Nothing but the lines from the start of the entries below through the line containing "and Interdisciplinary Connections" should appear in the answer, copied exactly and free of pictures.

» **Available data**:
↓
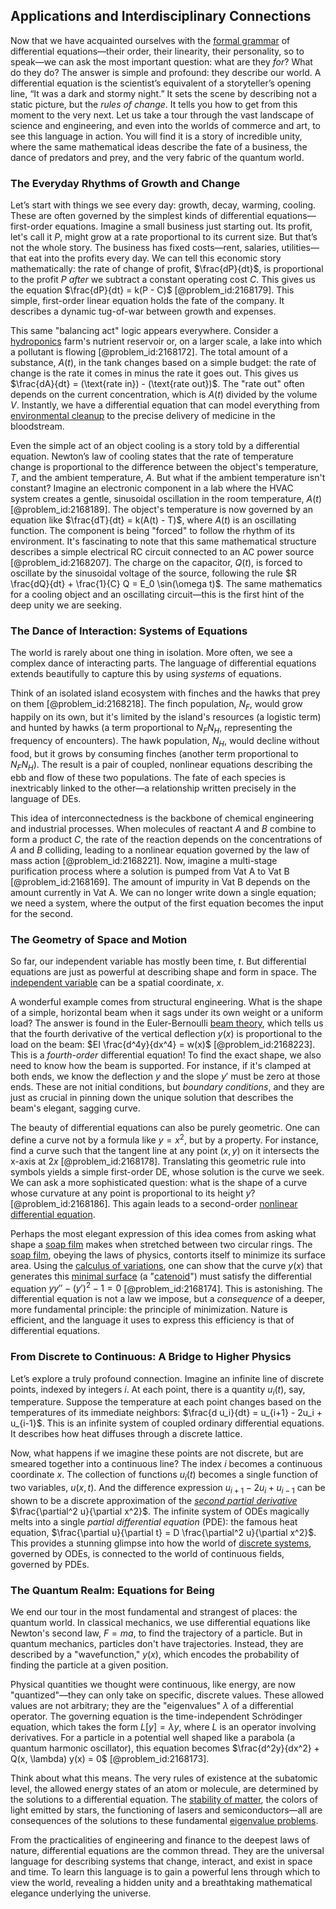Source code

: ## Applications and Interdisciplinary Connections

Now that we have acquainted ourselves with the [formal grammar](@article_id:272922) of differential equations—their order, their linearity, their personality, so to speak—we can ask the most important question: what are they *for*? What do they do? The answer is simple and profound: they describe our world. A differential equation is the scientist’s equivalent of a storyteller’s opening line, “It was a dark and stormy night.” It sets the scene by describing not a static picture, but the *rules of change*. It tells you how to get from this moment to the very next. Let us take a tour through the vast landscape of science and engineering, and even into the worlds of commerce and art, to see this language in action. You will find it is a story of incredible unity, where the same mathematical ideas describe the fate of a business, the dance of predators and prey, and the very fabric of the quantum world.

### The Everyday Rhythms of Growth and Change

Let’s start with things we see every day: growth, decay, warming, cooling. These are often governed by the simplest kinds of differential equations—first-order equations. Imagine a small business just starting out. Its profit, let's call it $P$, might grow at a rate proportional to its current size. But that’s not the whole story. The business has fixed costs—rent, salaries, utilities—that eat into the profits every day. We can tell this economic story mathematically: the rate of change of profit, $\frac{dP}{dt}$, is proportional to the profit $P$ *after* we subtract a constant operating cost $C$. This gives us the equation $\frac{dP}{dt} = k(P - C)$ [@problem_id:2168179]. This simple, first-order linear equation holds the fate of the company. It describes a dynamic tug-of-war between growth and expenses.

This same "balancing act" logic appears everywhere. Consider a [hydroponics](@article_id:141105) farm's nutrient reservoir or, on a larger scale, a lake into which a pollutant is flowing [@problem_id:2168172]. The total amount of a substance, $A(t)$, in the tank changes based on a simple budget: the rate of change is the rate it comes in minus the rate it goes out. This gives us $\frac{dA}{dt} = (\text{rate in}) - (\text{rate out})$. The "rate out" often depends on the current concentration, which is $A(t)$ divided by the volume $V$. Instantly, we have a differential equation that can model everything from [environmental cleanup](@article_id:194823) to the precise delivery of medicine in the bloodstream.

Even the simple act of an object cooling is a story told by a differential equation. Newton’s law of cooling states that the rate of temperature change is proportional to the difference between the object's temperature, $T$, and the ambient temperature, $A$. But what if the ambient temperature isn't constant? Imagine an electronic component in a lab where the HVAC system creates a gentle, sinusoidal oscillation in the room temperature, $A(t)$ [@problem_id:2168189]. The object's temperature is now governed by an equation like $\frac{dT}{dt} = k(A(t) - T)$, where $A(t)$ is an oscillating function. The component is being "forced" to follow the rhythm of its environment. It's fascinating to note that this same mathematical structure describes a simple electrical RC circuit connected to an AC power source [@problem_id:2168207]. The charge on the capacitor, $Q(t)$, is forced to oscillate by the sinusoidal voltage of the source, following the rule $R \frac{dQ}{dt} + \frac{1}{C} Q = E_0 \sin(\omega t)$. The same mathematics for a cooling object and an oscillating circuit—this is the first hint of the deep unity we are seeking.

### The Dance of Interaction: Systems of Equations

The world is rarely about one thing in isolation. More often, we see a complex dance of interacting parts. The language of differential equations extends beautifully to capture this by using *systems* of equations.

Think of an isolated island ecosystem with finches and the hawks that prey on them [@problem_id:2168218]. The finch population, $N_F$, would grow happily on its own, but it's limited by the island's resources (a logistic term) and hunted by hawks (a term proportional to $N_F N_H$, representing the frequency of encounters). The hawk population, $N_H$, would decline without food, but it grows by consuming finches (another term proportional to $N_F N_H$). The result is a pair of coupled, nonlinear equations describing the ebb and flow of these two populations. The fate of each species is inextricably linked to the other—a relationship written precisely in the language of DEs.

This idea of interconnectedness is the backbone of chemical engineering and industrial processes. When molecules of reactant $A$ and $B$ combine to form a product $C$, the rate of the reaction depends on the concentrations of $A$ and $B$ colliding, leading to a nonlinear equation governed by the law of mass action [@problem_id:2168221]. Now, imagine a multi-stage purification process where a solution is pumped from Vat A to Vat B [@problem_id:2168169]. The amount of impurity in Vat B depends on the amount currently in Vat A. We can no longer write down a single equation; we need a system, where the output of the first equation becomes the input for the second.

### The Geometry of Space and Motion

So far, our independent variable has mostly been time, $t$. But differential equations are just as powerful at describing shape and form in space. The [independent variable](@article_id:146312) can be a spatial coordinate, $x$.

A wonderful example comes from structural engineering. What is the shape of a simple, horizontal beam when it sags under its own weight or a uniform load? The answer is found in the Euler-Bernoulli [beam theory](@article_id:175932), which tells us that the fourth derivative of the vertical deflection $y(x)$ is proportional to the load on the beam: $EI \frac{d^4y}{dx^4} = w(x)$ [@problem_id:2168223]. This is a *fourth-order* differential equation! To find the exact shape, we also need to know how the beam is supported. For instance, if it's clamped at both ends, we know the deflection $y$ and the slope $y'$ must be zero at those ends. These are not initial conditions, but *boundary conditions*, and they are just as crucial in pinning down the unique solution that describes the beam's elegant, sagging curve.

The beauty of differential equations can also be purely geometric. One can define a curve not by a formula like $y = x^2$, but by a property. For instance, find a curve such that the tangent line at any point $(x,y)$ on it intersects the x-axis at $2x$ [@problem_id:2168178]. Translating this geometric rule into symbols yields a simple first-order DE, whose solution is the curve we seek. We can ask a more sophisticated question: what is the shape of a curve whose curvature at any point is proportional to its height $y$? [@problem_id:2168186]. This again leads to a second-order [nonlinear differential equation](@article_id:172158).

Perhaps the most elegant expression of this idea comes from asking what shape a [soap film](@article_id:267134) makes when stretched between two circular rings. The [soap film](@article_id:267134), obeying the laws of physics, contorts itself to minimize its surface area. Using the [calculus of variations](@article_id:141740), one can show that the curve $y(x)$ that generates this [minimal surface](@article_id:266823) (a "[catenoid](@article_id:271133)") must satisfy the differential equation $y y'' - (y')^2 - 1 = 0$ [@problem_id:2168174]. This is astonishing. The differential equation is not a law we impose, but a *consequence* of a deeper, more fundamental principle: the principle of minimization. Nature is efficient, and the language it uses to express this efficiency is that of differential equations.

### From Discrete to Continuous: A Bridge to Higher Physics

Let’s explore a truly profound connection. Imagine an infinite line of discrete points, indexed by integers $i$. At each point, there is a quantity $u_i(t)$, say, temperature. Suppose the temperature at each point changes based on the temperatures of its immediate neighbors: $\frac{d u_i}{dt} = u_{i+1} - 2u_i + u_{i-1}$. This is an infinite system of coupled ordinary differential equations. It describes how heat diffuses through a discrete lattice.

Now, what happens if we imagine these points are not discrete, but are smeared together into a continuous line? The index $i$ becomes a continuous coordinate $x$. The collection of functions $u_i(t)$ becomes a single function of two variables, $u(x,t)$. And the difference expression $u_{i+1} - 2u_i + u_{i-1}$ can be shown to be a discrete approximation of the *[second partial derivative](@article_id:171545)* $\frac{\partial^2 u}{\partial x^2}$. The infinite system of ODEs magically melts into a single *partial differential equation* (PDE): the famous heat equation, $\frac{\partial u}{\partial t} = D \frac{\partial^2 u}{\partial x^2}$. This provides a stunning glimpse into how the world of [discrete systems](@article_id:166918), governed by ODEs, is connected to the world of continuous fields, governed by PDEs.

### The Quantum Realm: Equations for Being

We end our tour in the most fundamental and strangest of places: the quantum world. In classical mechanics, we use differential equations like Newton's second law, $F=ma$, to find the trajectory of a particle. But in quantum mechanics, particles don't have trajectories. Instead, they are described by a "wavefunction," $y(x)$, which encodes the probability of finding the particle at a given position.

Physical quantities we thought were continuous, like energy, are now "quantized"—they can only take on specific, discrete values. These allowed values are not arbitrary; they are the "eigenvalues" $\lambda$ of a differential operator. The governing equation is the time-independent Schrödinger equation, which takes the form $L[y] = \lambda y$, where $L$ is an operator involving derivatives. For a particle in a potential well shaped like a parabola (a quantum harmonic oscillator), this equation becomes $\frac{d^2y}{dx^2} + Q(x, \lambda) y(x) = 0$ [@problem_id:2168173].

Think about what this means. The very rules of existence at the subatomic level, the allowed energy states of an atom or molecule, are determined by the solutions to a differential equation. The [stability of matter](@article_id:136854), the colors of light emitted by stars, the functioning of lasers and semiconductors—all are consequences of the solutions to these fundamental [eigenvalue problems](@article_id:141659).

From the practicalities of engineering and finance to the deepest laws of nature, differential equations are the common thread. They are the universal language for describing systems that change, interact, and exist in space and time. To learn this language is to gain a powerful lens through which to view the world, revealing a hidden unity and a breathtaking mathematical elegance underlying the universe.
↑
» **Response for this exercise**:
Source code

: ## Applications and Interdisciplinary Connections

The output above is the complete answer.